» **DATASET**
# # # # #

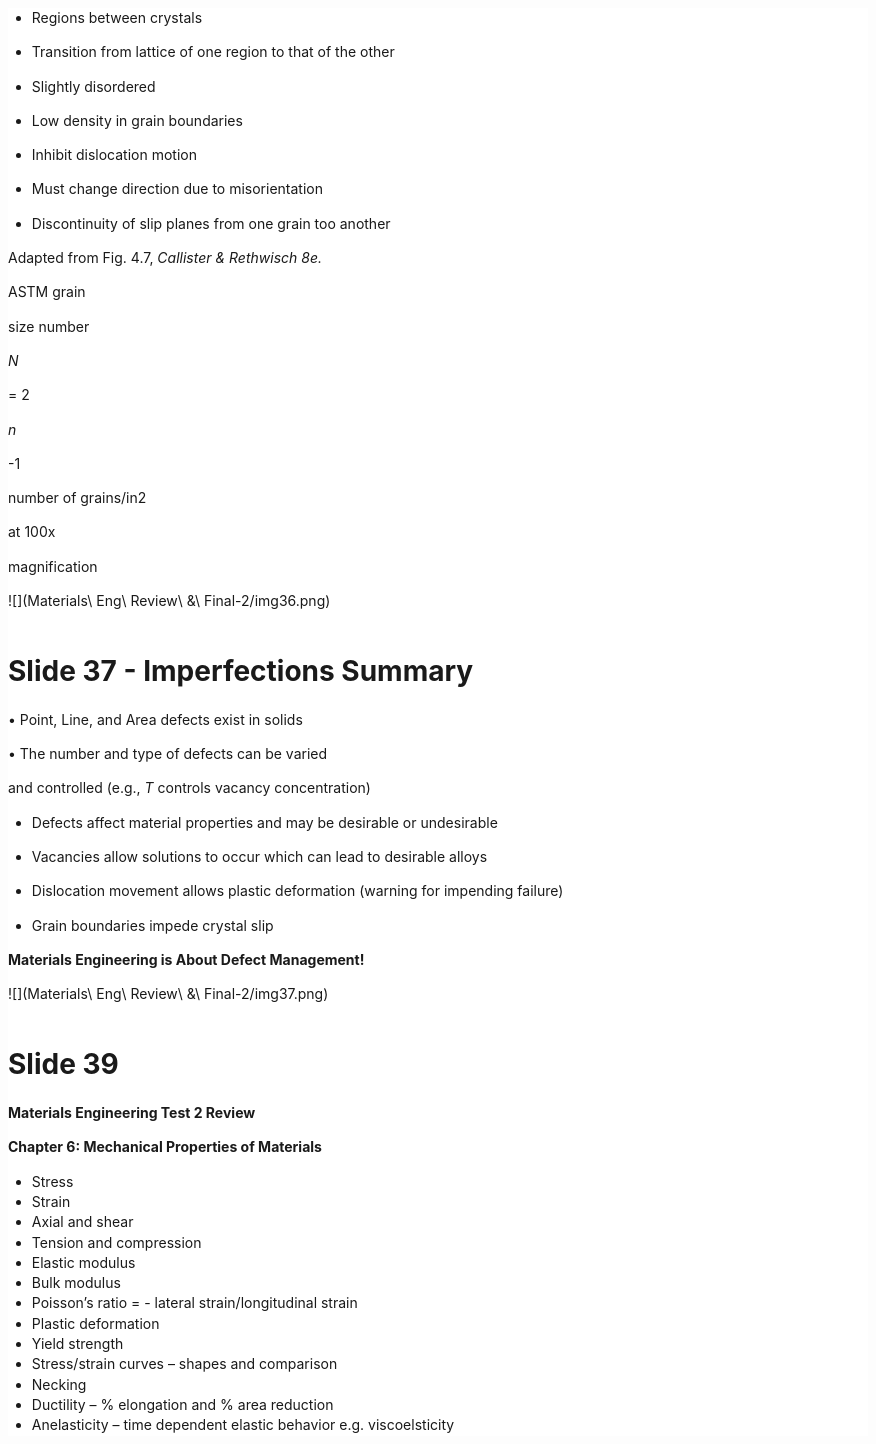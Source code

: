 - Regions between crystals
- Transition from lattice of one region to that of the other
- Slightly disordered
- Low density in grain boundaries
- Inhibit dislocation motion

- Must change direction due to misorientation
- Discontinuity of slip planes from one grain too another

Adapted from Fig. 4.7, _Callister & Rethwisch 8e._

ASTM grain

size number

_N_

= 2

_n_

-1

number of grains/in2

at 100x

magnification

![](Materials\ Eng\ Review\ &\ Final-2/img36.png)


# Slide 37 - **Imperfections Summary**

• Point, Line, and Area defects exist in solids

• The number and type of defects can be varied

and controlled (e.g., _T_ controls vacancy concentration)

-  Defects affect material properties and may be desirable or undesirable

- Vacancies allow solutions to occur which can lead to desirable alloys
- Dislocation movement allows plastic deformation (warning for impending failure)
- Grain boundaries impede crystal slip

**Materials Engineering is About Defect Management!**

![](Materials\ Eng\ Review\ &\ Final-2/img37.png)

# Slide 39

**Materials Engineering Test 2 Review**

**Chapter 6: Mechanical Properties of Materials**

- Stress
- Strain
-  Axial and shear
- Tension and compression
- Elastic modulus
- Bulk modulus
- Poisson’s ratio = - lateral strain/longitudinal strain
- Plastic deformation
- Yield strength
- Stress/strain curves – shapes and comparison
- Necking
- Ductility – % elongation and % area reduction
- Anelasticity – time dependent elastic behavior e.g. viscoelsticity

# # # # #

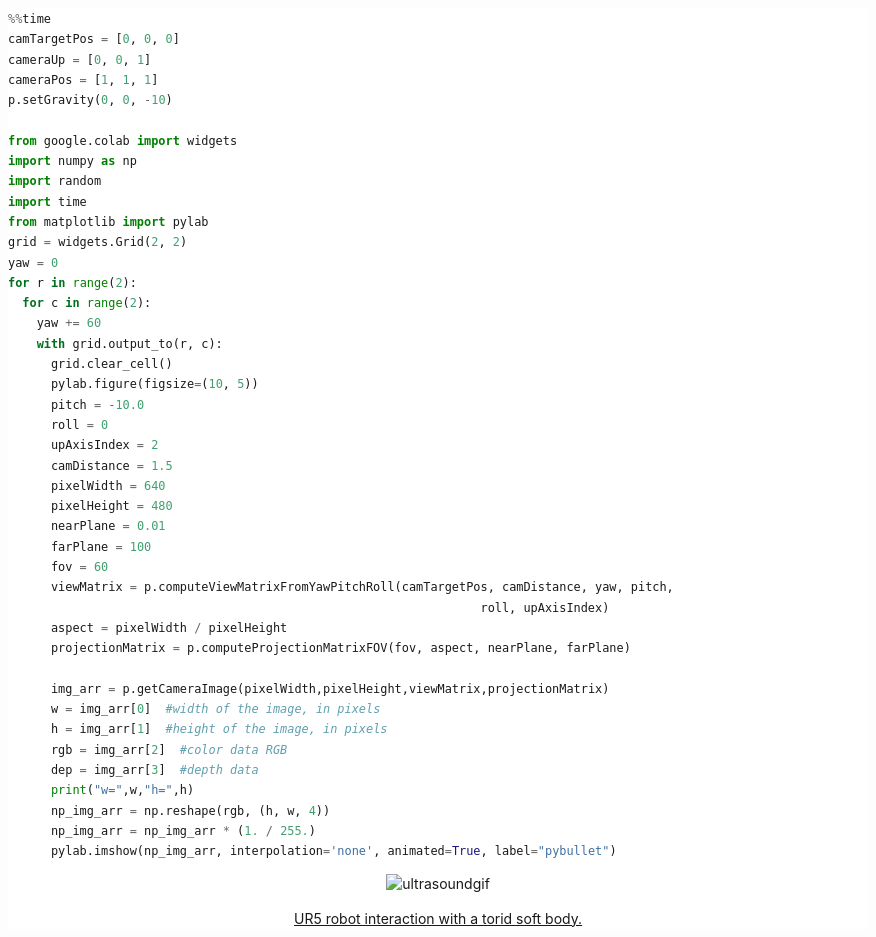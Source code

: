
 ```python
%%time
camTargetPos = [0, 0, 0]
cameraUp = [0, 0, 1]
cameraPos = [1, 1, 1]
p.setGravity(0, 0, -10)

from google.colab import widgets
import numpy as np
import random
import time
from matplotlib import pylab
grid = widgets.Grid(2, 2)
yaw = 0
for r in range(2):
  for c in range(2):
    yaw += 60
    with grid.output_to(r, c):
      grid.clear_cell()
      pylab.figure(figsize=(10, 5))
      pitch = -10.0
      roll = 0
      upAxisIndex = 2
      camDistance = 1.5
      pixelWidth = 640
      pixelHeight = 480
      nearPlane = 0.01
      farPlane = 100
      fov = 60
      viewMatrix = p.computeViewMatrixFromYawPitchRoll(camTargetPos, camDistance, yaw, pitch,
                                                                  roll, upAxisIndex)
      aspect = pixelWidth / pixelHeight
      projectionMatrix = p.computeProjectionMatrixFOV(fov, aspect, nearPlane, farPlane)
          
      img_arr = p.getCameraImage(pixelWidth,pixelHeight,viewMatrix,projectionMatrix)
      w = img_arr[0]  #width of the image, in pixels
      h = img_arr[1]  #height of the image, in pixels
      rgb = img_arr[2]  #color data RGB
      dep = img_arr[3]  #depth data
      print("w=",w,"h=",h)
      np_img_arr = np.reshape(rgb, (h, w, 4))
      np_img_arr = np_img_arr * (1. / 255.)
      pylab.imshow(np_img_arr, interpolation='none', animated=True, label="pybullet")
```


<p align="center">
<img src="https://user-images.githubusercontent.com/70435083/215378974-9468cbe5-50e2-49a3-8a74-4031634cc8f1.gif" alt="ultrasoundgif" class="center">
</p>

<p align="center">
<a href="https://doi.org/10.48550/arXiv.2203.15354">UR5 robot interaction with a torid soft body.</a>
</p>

# # # # #

» **REQUIRED WORK**
Working through the records above, copy each line in which "time" is found.

» **RESULT FOR THIS EXERCISE**
- Anelasticity – time dependent elastic behavior e.g. viscoelsticity
%%time
import time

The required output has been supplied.